Emergency Rooms Face Influx Of Non-COVID Patients
For nearly two years, experts have warned that failing socially distance, wear masks, and follow other safety protocols, increased the risk of contracting COVID. If this happened too often, our hospitals could be overrun by COVID patients who would take beds away from those who had other acute disorders like heart attacks or strokes. Now that the vaccines have proven to effectively reduce the rate of transmission of COVID, and the number of hospitalized COVID patients has declined, there is some optimism that the pandemic could soon be coming to an end. However, many patients who put off medical services while COVID patients were claiming beds are now flooding ERs.
In other words, even though COVID numbers continue to decline, the havoc the pandemic has wreaked on the health care system persists.
A new issue causing the same problem
It is not uncommon now to see stretchers lining the walls of emergency rooms where patients lie waiting for a room to open. The troubling thing is that many of these individuals do not have COVID-19. They simply waited to have important procedures performed, often until it was too late. That has created an influx of patients for emergency rooms and they are still struggling to handle the volume. Prior to the pandemic, most of these emergency rooms had plenty of space to take on new patients.
In the early days of the pandemic, it was not uncommon to see emergency rooms vacant as everyone stayed home unless they had to. However, COVID cases began to spike and some hospitals found themselves unable to manage the volume. Others are just now feeling the pinch of all those patients who waited a year to manage their other non-COVID issues.
Standard of care issues and medical malpractice liability
While the text of the COVID liability protections differ from one state to the next, hospitals can still claim they are under the effects of the pandemic which would broadly alleviate them from liability.
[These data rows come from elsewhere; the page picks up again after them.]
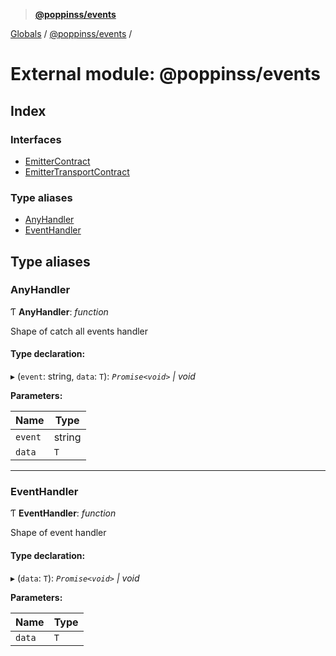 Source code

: > **[@poppinss/events](../README.md)**

[Globals](../README.md) / [@poppinss/events](_poppinss_events.md) /

# External module: @poppinss/events

## Index

### Interfaces

* [EmitterContract](../interfaces/_poppinss_events.emittercontract.md)
* [EmitterTransportContract](../interfaces/_poppinss_events.emittertransportcontract.md)

### Type aliases

* [AnyHandler](_poppinss_events.md#anyhandler)
* [EventHandler](_poppinss_events.md#eventhandler)

## Type aliases

###  AnyHandler

Ƭ **AnyHandler**: *function*

Shape of catch all events handler

#### Type declaration:

▸ (`event`: string, `data`: `T`): *`Promise<void>` | void*

**Parameters:**

Name | Type |
------ | ------ |
`event` | string |
`data` | `T` |

___

###  EventHandler

Ƭ **EventHandler**: *function*

Shape of event handler

#### Type declaration:

▸ (`data`: `T`): *`Promise<void>` | void*

**Parameters:**

Name | Type |
------ | ------ |
`data` | `T` | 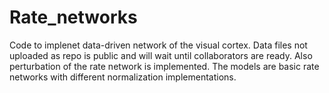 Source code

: # Rate_networks
Code to implenet data-driven network of the visual cortex.
Data files not uploaded as repo is public and will wait until collaborators are ready.
Also perturbation of the rate network is implemented.
The models are basic rate networks with different normalization implementations.

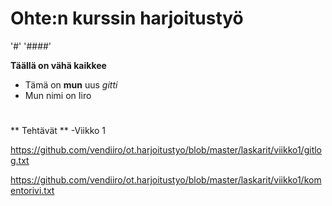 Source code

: # Ohte:n kurssin harjoitustyö
'#'
'####'


**Täällä on vähä kaikkee**

- Tämä on **mun** uus *gitti*
 - Mun nimi on Iiro
 #
 
 ** Tehtävät **
 -Viikko 1
 
https://github.com/vendiiro/ot.harjoitustyo/blob/master/laskarit/viikko1/gitlog.txt


https://github.com/vendiiro/ot.harjoitustyo/blob/master/laskarit/viikko1/komentorivi.txt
Hospitals can claim that COVID-related pressures are preventing them from rendering the appropriate medical care and treatment and that their liability should thus be limited under the COVID immunity laws of their state.
In other words, while it may still be possible to file a lawsuit against a hospital in Florida if their ER is overrun with patients, the hospital can always raise a COVID pressure defense to explain why the prevailing standard of care was not rendered. It would then be up to the court to interpret the law and decide whether or not these lawsuits could move forward.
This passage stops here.